The protesters' demands are many, but can be summed up in one word – “dignity”. And while it is true that the eightfold increase in GDP per capita to US$20,000 since the return to democratic rule has improved the lives of millions, it has not brought many other indicators along with it. One of the thousands of slogans seen on the streets of Santiago in recent days has been “La alegría no llegó” (happiness didn’t arrive), alluding to the theme of the pro-democracy movement of the late 1980s. Social mobility, sexual and racial equality, environmental protection, secure pensions and many other conditions associated with a middle-income country do not seem to have progressed.

On the other hand, one area that has seen tremendous progress is higher education, with the number of students doubling since 2005. But although the Chilean state spends about as much as France or Canada on tertiary education as a percentage of GDP, Chile’s average tuition cost is one of the highest in the Organisation for Economic Cooperation and Development.

Frustration with the high cost of education led to the student protests of 2011-13. These were nowhere nearly as sustained or violent as the current wave, but they were certainly a warning sign. And so was Piñera’s reaction. Although there were some policy adjustments, Piñera’s first administration sought to portray itself as a law-and-order government fighting a group of radical hotheads. Only when Bachelet ousted Piñera in the 2014 presidential election was free tuition introduced for families in the lower 50 per cent of the income distribution, rising to 60 per cent from 2018 – although the effectiveness of that policy has been questioned and it evidently has not quelled popular anger.

This time round, Piñera, who was re-elected in 2018, has reacted in much the same way. The strategy failed to quell the protests last time, and seems to be failing again, even though the police response has been much more severe.

This relationship between increased access accompanied by high costs and the resulting high levels of debt is mirrored in many aspects of life for a good portion of the Chilean population. While a not unsubstantial level of social spending has been devoted to lifting millions out of poverty, a new and expanded middle class has been left behind, saddled by debt. And although Chilean corruption is low by regional standards, a number of high-profile collusion scandals have left an impression of an out-of-control private sector, fixing prices and exploiting customers. The close ties between business and politicians, made evident in campaign financing scandals, have served only to deepen public mistrust in institutions.

One of the slogans of the 2011-13 student protests called for an end to “profit”. This referred specifically to the profits that many suspected were being made by private universities, despite this being illegal. Yet the slogan caught on, precisely because so many people felt that others were profiting from them. It became a code word for overall abuse.

No surprise then, that a few years on, these widespread feelings of exploitation have led to the largest demonstrations in decades, and that demands for more accessible and regulated education are accompanied by calls for a higher minimum wage, better healthcare, a more balanced pensions system, the renationalisation of the water industry and, most fundamentally, a new constitution.

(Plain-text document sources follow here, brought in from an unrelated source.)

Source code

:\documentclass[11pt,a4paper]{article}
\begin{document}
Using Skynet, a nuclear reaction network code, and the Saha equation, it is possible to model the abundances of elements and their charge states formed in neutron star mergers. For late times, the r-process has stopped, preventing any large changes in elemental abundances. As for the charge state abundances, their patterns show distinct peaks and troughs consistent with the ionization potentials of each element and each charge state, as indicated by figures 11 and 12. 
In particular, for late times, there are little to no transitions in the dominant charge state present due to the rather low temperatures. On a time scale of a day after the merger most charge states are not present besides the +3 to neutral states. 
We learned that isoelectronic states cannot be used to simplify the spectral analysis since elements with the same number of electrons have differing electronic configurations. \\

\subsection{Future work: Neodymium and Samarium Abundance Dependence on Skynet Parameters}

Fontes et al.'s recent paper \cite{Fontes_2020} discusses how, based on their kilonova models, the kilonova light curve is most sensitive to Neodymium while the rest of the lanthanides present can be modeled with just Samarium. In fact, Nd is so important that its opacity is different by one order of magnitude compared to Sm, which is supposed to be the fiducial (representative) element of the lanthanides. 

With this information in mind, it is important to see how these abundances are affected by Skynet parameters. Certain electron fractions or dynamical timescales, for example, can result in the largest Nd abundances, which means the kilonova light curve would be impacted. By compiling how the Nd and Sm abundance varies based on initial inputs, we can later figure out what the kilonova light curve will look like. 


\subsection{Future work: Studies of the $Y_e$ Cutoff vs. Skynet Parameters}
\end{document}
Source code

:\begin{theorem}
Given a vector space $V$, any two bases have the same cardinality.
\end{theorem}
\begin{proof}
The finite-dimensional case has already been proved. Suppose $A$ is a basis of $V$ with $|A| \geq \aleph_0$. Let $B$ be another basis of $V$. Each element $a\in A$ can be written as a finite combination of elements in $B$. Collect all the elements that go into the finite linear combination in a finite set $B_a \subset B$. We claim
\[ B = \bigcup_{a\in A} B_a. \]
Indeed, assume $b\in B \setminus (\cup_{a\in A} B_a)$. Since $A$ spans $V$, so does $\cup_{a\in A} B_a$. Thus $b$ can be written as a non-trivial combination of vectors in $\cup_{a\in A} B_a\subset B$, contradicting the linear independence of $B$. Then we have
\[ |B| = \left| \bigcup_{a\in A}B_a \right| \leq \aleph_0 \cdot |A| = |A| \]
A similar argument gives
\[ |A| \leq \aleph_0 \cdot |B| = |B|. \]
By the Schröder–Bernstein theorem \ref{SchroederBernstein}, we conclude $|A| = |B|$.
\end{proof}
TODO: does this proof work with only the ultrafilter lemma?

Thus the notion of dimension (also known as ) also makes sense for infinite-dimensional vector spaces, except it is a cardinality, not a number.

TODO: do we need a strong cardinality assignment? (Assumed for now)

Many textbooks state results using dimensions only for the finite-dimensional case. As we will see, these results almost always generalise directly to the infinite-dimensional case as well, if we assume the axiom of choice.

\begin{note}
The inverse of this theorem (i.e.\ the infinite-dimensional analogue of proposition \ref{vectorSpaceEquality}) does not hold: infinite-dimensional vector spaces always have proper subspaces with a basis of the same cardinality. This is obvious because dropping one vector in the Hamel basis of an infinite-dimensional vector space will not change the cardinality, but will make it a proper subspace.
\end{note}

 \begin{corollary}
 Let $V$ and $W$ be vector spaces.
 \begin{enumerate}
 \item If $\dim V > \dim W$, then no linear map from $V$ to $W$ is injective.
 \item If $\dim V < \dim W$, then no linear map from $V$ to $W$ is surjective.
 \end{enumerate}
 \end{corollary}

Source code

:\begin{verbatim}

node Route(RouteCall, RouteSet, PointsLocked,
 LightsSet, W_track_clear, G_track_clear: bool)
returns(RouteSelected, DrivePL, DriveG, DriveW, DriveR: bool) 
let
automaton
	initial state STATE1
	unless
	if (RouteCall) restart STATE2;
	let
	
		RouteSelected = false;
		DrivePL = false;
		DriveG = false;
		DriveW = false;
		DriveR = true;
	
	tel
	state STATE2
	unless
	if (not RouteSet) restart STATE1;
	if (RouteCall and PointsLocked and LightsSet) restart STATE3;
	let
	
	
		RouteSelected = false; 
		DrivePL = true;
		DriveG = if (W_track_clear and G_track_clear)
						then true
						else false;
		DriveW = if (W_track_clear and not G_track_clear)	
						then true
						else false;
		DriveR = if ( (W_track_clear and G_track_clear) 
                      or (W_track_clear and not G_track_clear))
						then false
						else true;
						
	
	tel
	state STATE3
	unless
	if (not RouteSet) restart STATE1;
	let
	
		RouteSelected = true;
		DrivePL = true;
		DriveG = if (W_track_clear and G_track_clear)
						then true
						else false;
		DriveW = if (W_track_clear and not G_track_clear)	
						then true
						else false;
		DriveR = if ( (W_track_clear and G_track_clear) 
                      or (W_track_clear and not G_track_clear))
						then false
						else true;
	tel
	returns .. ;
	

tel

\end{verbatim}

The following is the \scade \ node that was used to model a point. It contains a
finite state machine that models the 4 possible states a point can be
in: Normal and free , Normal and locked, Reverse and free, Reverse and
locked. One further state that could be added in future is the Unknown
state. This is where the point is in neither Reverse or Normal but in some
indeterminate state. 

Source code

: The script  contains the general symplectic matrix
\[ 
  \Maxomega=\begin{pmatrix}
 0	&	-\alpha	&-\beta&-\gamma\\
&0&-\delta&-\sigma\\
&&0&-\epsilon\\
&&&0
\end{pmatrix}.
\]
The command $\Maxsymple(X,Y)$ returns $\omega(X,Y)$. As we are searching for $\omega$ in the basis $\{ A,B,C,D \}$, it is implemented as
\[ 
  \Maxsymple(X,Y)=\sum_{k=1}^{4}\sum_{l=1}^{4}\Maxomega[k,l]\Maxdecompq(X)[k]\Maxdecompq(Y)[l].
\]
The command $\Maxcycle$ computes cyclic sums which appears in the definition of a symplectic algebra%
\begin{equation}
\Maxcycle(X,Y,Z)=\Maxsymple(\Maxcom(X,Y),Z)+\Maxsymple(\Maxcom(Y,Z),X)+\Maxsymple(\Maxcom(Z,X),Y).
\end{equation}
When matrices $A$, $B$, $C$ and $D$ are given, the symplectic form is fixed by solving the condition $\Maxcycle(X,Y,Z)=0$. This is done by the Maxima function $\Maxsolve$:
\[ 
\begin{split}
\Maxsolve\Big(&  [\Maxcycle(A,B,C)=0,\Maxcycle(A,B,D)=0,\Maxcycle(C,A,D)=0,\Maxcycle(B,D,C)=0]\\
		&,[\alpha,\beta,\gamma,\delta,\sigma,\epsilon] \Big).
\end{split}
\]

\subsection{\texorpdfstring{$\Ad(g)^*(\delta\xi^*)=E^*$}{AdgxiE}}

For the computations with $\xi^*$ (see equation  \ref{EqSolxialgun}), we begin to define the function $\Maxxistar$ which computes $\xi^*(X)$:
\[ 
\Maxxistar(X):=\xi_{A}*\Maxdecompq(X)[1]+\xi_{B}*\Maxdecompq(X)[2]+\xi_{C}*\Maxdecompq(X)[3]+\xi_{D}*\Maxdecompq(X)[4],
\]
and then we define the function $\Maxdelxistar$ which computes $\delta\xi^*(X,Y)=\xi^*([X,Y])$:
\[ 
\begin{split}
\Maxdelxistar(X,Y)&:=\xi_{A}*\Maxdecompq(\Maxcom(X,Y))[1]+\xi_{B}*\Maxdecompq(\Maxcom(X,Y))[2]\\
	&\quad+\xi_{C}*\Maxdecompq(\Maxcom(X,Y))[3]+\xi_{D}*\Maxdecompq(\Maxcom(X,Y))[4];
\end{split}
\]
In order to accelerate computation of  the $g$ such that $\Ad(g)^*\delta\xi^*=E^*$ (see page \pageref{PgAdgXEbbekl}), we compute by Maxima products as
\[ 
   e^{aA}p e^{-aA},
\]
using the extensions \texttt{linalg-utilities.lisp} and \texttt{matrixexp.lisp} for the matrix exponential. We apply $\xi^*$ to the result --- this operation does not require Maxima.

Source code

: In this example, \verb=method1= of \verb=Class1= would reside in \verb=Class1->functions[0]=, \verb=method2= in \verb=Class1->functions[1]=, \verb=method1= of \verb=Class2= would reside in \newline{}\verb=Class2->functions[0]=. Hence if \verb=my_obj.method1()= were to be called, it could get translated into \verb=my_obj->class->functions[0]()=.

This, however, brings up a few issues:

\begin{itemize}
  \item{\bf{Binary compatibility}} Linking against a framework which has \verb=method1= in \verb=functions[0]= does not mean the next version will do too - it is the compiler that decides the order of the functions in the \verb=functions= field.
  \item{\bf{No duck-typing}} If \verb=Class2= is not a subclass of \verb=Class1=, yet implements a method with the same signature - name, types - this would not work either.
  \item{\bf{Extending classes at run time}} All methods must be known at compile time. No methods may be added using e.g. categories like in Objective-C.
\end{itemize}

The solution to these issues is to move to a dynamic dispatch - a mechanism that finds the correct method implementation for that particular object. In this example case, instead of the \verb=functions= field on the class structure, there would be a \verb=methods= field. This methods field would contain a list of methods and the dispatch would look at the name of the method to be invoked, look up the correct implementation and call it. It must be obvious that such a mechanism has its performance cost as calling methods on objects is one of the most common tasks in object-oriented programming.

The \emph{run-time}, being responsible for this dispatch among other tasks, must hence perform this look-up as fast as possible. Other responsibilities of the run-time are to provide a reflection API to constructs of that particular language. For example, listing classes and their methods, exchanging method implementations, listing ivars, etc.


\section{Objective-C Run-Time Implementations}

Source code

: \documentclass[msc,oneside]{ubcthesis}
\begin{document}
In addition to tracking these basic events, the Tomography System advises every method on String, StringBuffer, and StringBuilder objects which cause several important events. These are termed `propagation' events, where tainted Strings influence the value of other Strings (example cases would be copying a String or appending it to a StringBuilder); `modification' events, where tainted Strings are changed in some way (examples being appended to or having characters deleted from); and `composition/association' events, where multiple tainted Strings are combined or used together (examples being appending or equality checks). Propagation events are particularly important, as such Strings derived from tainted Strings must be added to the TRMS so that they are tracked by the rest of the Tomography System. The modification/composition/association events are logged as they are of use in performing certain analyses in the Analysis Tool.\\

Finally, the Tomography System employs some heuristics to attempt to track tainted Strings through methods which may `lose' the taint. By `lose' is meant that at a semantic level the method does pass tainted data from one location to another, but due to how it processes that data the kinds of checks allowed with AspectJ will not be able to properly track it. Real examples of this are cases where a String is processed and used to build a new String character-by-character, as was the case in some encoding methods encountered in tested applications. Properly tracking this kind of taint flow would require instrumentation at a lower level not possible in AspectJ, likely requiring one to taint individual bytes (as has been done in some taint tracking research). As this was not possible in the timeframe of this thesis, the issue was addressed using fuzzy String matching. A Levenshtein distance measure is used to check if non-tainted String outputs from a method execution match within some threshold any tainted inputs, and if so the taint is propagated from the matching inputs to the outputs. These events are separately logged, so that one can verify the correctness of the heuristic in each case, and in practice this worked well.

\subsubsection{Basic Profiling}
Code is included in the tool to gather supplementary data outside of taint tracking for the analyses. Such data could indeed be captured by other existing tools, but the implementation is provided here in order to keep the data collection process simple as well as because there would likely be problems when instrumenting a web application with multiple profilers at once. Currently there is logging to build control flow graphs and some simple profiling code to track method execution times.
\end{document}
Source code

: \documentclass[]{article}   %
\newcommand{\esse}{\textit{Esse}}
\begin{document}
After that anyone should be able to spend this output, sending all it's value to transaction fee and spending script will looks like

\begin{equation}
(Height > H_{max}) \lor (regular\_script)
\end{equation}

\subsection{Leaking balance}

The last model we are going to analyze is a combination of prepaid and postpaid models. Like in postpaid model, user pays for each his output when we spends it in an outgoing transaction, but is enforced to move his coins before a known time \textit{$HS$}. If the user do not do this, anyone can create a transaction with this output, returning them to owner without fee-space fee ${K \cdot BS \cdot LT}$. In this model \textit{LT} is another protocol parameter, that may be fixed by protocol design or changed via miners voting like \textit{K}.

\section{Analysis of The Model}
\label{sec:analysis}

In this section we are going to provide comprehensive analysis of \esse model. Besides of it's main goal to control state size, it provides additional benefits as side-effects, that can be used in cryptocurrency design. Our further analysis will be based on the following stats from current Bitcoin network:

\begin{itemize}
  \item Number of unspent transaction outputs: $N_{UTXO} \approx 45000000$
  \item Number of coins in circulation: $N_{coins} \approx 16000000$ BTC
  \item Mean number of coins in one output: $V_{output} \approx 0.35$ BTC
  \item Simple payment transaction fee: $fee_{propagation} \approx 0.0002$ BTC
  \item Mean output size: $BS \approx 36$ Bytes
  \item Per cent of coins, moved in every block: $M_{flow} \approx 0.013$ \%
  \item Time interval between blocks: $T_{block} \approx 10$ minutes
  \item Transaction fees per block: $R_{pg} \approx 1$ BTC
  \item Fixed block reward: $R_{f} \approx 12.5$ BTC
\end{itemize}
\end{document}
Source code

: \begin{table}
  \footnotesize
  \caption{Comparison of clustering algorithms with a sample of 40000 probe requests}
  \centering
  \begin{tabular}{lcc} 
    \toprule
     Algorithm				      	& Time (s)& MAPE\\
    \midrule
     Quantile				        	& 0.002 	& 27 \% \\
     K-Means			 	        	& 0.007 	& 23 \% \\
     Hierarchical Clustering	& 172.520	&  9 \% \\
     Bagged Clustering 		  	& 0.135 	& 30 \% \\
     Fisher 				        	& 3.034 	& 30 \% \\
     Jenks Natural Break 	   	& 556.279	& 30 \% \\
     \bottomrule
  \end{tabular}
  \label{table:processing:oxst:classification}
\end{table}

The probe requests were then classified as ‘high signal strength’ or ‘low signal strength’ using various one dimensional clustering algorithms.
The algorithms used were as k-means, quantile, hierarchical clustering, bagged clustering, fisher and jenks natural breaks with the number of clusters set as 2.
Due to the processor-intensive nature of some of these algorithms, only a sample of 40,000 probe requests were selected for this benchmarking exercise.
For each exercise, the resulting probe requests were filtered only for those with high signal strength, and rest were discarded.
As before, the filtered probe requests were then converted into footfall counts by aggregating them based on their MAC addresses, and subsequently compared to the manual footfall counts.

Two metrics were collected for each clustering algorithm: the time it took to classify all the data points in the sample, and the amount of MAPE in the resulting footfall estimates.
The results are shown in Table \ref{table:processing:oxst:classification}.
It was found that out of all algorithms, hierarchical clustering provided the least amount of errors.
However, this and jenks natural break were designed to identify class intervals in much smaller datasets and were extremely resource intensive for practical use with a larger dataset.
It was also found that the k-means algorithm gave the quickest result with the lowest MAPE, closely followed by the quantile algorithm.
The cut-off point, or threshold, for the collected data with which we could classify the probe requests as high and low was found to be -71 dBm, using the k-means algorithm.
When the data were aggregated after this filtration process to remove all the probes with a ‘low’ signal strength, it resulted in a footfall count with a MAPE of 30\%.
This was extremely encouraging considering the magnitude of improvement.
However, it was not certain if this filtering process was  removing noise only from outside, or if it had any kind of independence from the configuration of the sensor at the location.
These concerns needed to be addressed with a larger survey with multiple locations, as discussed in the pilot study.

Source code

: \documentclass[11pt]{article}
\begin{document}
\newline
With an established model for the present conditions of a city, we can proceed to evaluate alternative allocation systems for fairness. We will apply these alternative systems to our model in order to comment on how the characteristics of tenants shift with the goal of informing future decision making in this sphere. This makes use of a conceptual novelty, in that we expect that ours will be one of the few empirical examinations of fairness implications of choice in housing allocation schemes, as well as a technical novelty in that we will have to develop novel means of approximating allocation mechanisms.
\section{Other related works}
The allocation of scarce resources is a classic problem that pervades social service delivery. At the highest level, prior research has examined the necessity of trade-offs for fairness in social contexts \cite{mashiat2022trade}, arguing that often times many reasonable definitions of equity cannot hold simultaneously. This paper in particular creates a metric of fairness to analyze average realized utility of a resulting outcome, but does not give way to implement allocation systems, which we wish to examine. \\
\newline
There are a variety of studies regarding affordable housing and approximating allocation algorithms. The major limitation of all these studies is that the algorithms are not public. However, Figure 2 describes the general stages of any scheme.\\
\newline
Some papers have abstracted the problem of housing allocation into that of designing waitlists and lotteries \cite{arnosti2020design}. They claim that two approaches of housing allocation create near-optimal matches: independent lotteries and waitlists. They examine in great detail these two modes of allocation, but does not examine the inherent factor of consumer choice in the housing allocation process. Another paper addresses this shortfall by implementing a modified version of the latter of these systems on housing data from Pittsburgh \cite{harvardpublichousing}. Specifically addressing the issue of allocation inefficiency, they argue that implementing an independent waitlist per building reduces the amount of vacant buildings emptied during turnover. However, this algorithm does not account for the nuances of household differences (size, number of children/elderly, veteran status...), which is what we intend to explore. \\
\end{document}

If the academic world was one of the starting points of the current crisis, it may also offer a way out. Many Chilean academics are caught up in the fervour on the streets, yet the more cool-headed analysis and debate offered by academia offers a window of opportunity. In recent days, the government, desperate to bring an end to the protests, has announced that it will work towards the implementation of a constitutional congress. What precisely this means is still unclear, although one presumes that Piñera’s goal is to channel constitutional efforts through Chile’s Congress, rather than establish a special constituent assembly that many believe would result in a Venezuelan-type constitution.

This is an opportunity for academics to contribute through expertise, presenting comparative international experiences and introducing authoritative and responsible creativity. For the first time since the 1970s, Chile is in a constitutional moment. It is also an academic one.

Robert Funk is an assistant professor of political science at the University of Chile.